- **About this task**:
Each line from the one holding "- Open a pull request 🎉" through the final line of the data below is to be given again exactly, and no other line is to appear.

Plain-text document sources
◇ ◇ ◇ ◇ ◇

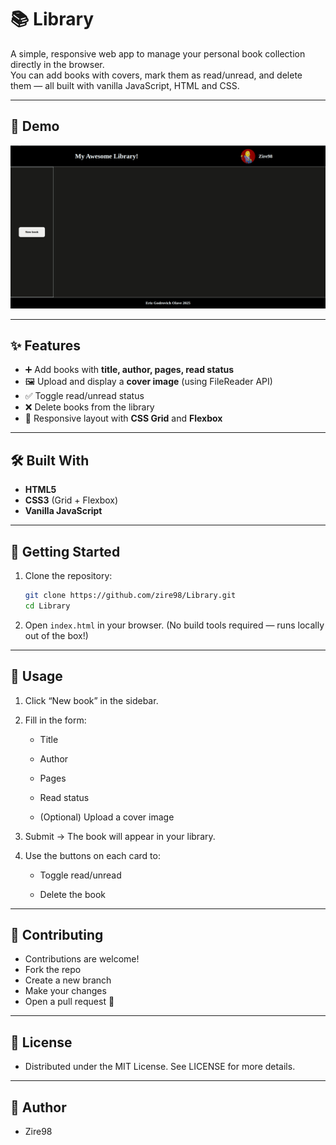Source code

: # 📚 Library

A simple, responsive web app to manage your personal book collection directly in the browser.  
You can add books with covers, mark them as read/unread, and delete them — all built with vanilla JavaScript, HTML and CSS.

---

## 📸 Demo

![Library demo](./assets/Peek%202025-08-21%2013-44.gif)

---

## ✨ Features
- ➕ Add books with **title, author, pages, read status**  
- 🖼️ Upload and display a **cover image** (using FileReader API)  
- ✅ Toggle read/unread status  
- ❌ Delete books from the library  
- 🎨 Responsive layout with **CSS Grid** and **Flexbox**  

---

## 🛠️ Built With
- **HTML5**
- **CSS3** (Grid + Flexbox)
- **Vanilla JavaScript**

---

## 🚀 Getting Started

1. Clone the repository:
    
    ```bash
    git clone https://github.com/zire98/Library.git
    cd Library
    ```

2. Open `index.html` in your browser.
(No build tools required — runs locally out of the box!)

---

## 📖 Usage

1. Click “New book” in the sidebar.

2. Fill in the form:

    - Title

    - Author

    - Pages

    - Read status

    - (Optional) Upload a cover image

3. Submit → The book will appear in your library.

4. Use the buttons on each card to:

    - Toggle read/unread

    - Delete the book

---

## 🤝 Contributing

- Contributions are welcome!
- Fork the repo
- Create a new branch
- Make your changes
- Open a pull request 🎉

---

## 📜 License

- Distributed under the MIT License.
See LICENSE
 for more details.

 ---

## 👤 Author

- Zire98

◇ ◇ ◇ ◇ ◇

- **The answer**:
- Open a pull request 🎉

---

## 📜 License

- Distributed under the MIT License.
See LICENSE
 for more details.

 ---

## 👤 Author

- Zire98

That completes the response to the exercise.